#### [Aim of the task]
For the entries that follow, state how many lines include the word "menu", giving the number and nothing else.

#### [Data shown]
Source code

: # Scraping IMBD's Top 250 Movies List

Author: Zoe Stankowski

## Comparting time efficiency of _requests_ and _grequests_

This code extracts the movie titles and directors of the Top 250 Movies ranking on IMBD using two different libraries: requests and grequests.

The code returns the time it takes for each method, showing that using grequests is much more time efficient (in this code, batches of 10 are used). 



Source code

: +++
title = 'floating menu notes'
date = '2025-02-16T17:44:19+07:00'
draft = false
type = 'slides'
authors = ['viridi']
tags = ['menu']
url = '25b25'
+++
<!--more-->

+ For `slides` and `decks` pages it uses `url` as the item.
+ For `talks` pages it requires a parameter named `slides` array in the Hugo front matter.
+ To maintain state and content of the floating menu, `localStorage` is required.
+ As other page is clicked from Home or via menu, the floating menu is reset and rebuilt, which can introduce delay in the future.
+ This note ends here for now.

#### [Output]
4